Work request:
Could every line below be transcribed exactly, with the pictures dropped?

Task material:
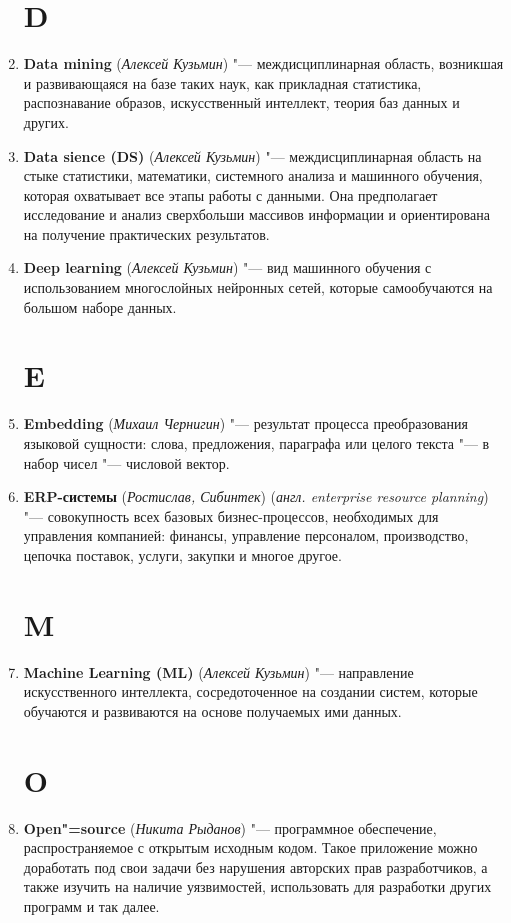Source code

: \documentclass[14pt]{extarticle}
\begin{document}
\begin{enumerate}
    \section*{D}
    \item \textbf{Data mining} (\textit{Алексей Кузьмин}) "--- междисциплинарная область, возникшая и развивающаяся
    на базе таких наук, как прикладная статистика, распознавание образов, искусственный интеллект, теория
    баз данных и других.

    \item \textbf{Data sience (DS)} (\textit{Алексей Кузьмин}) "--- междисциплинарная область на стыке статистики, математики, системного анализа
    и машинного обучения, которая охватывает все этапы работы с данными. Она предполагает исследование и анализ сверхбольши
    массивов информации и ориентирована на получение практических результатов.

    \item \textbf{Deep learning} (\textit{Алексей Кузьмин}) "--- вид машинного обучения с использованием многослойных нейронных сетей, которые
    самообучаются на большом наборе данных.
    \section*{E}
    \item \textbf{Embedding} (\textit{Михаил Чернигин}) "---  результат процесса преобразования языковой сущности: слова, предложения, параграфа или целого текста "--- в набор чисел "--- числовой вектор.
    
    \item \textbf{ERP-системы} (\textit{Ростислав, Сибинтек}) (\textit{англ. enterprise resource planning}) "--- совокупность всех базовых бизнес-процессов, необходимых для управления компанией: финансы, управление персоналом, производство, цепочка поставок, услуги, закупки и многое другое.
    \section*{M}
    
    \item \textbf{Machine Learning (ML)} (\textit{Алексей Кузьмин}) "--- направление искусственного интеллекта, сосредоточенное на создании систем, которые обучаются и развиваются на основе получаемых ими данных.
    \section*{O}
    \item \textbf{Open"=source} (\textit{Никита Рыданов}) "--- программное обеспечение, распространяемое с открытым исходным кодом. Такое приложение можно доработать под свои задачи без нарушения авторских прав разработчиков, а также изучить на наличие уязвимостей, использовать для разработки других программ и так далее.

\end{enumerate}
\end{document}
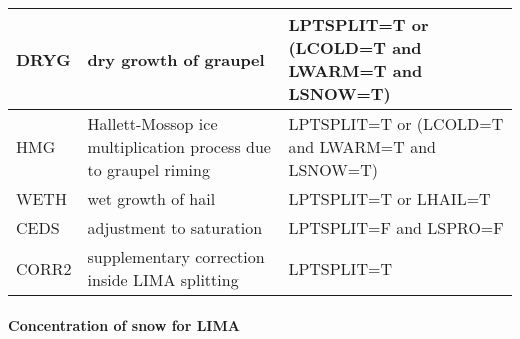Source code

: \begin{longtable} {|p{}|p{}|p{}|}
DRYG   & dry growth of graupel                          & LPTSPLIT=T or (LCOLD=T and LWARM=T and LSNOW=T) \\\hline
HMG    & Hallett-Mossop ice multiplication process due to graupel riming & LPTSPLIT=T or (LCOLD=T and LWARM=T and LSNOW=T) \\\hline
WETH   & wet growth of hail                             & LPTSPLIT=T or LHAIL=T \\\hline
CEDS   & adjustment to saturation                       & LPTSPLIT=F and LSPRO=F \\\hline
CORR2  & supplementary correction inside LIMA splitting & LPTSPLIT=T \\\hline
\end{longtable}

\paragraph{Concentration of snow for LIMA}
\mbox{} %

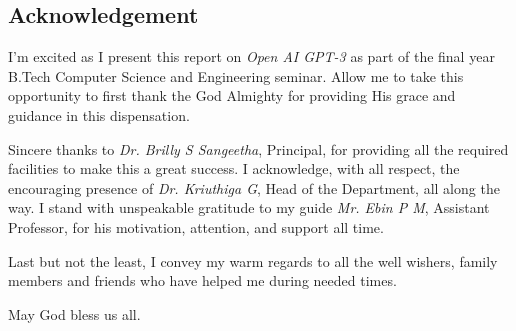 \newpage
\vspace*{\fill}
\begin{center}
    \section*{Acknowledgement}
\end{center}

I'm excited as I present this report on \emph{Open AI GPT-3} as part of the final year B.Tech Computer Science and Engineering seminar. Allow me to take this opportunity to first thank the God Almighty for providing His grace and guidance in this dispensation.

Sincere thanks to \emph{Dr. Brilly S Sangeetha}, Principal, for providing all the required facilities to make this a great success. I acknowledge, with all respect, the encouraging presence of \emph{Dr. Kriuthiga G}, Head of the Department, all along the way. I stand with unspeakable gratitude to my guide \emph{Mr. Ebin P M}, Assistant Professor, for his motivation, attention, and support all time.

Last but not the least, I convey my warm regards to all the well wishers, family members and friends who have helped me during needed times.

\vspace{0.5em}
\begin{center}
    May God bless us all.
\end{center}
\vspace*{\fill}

Exercise answer:
Source code

: \documentclass[14pt]{extarticle}
\begin{document}
\begin{enumerate}
    \section*{D}
    \item \textbf{Data mining} (\textit{Алексей Кузьмин}) "--- междисциплинарная область, возникшая и развивающаяся
    на базе таких наук, как прикладная статистика, распознавание образов, искусственный интеллект, теория
    баз данных и других.

    \item \textbf{Data sience (DS)} (\textit{Алексей Кузьмин}) "--- междисциплинарная область на стыке статистики, математики, системного анализа
    и машинного обучения, которая охватывает все этапы работы с данными. Она предполагает исследование и анализ сверхбольши
    массивов информации и ориентирована на получение практических результатов.

    \item \textbf{Deep learning} (\textit{Алексей Кузьмин}) "--- вид машинного обучения с использованием многослойных нейронных сетей, которые
    самообучаются на большом наборе данных.
    \section*{E}
    \item \textbf{Embedding} (\textit{Михаил Чернигин}) "---  результат процесса преобразования языковой сущности: слова, предложения, параграфа или целого текста "--- в набор чисел "--- числовой вектор.
    
    \item \textbf{ERP-системы} (\textit{Ростислав, Сибинтек}) (\textit{англ. enterprise resource planning}) "--- совокупность всех базовых бизнес-процессов, необходимых для управления компанией: финансы, управление персоналом, производство, цепочка поставок, услуги, закупки и многое другое.
    \section*{M}
    
    \item \textbf{Machine Learning (ML)} (\textit{Алексей Кузьмин}) "--- направление искусственного интеллекта, сосредоточенное на создании систем, которые обучаются и развиваются на основе получаемых ими данных.
    \section*{O}
    \item \textbf{Open"=source} (\textit{Никита Рыданов}) "--- программное обеспечение, распространяемое с открытым исходным кодом. Такое приложение можно доработать под свои задачи без нарушения авторских прав разработчиков, а также изучить на наличие уязвимостей, использовать для разработки других программ и так далее.

\end{enumerate}
\end{document}
Source code

: \begin{longtable} {|p{}|p{}|p{}|}
DRYG   & dry growth of graupel                          & LPTSPLIT=T or (LCOLD=T and LWARM=T and LSNOW=T) \\\hline
HMG    & Hallett-Mossop ice multiplication process due to graupel riming & LPTSPLIT=T or (LCOLD=T and LWARM=T and LSNOW=T) \\\hline
WETH   & wet growth of hail                             & LPTSPLIT=T or LHAIL=T \\\hline
CEDS   & adjustment to saturation                       & LPTSPLIT=F and LSPRO=F \\\hline
CORR2  & supplementary correction inside LIMA splitting & LPTSPLIT=T \\\hline
\end{longtable}

\paragraph{Concentration of snow for LIMA}
\mbox{} %

 \newpage
\vspace*{\fill}
\begin{center}
    \section*{Acknowledgement}
\end{center}

I'm excited as I present this report on \emph{Open AI GPT-3} as part of the final year B.Tech Computer Science and Engineering seminar. Allow me to take this opportunity to first thank the God Almighty for providing His grace and guidance in this dispensation.

Sincere thanks to \emph{Dr. Brilly S Sangeetha}, Principal, for providing all the required facilities to make this a great success. I acknowledge, with all respect, the encouraging presence of \emph{Dr. Kriuthiga G}, Head of the Department, all along the way. I stand with unspeakable gratitude to my guide \emph{Mr. Ebin P M}, Assistant Professor, for his motivation, attention, and support all time.

Last but not the least, I convey my warm regards to all the well wishers, family members and friends who have helped me during needed times.

\vspace{0.5em}
\begin{center}
    May God bless us all.
\end{center}
\vspace*{\fill}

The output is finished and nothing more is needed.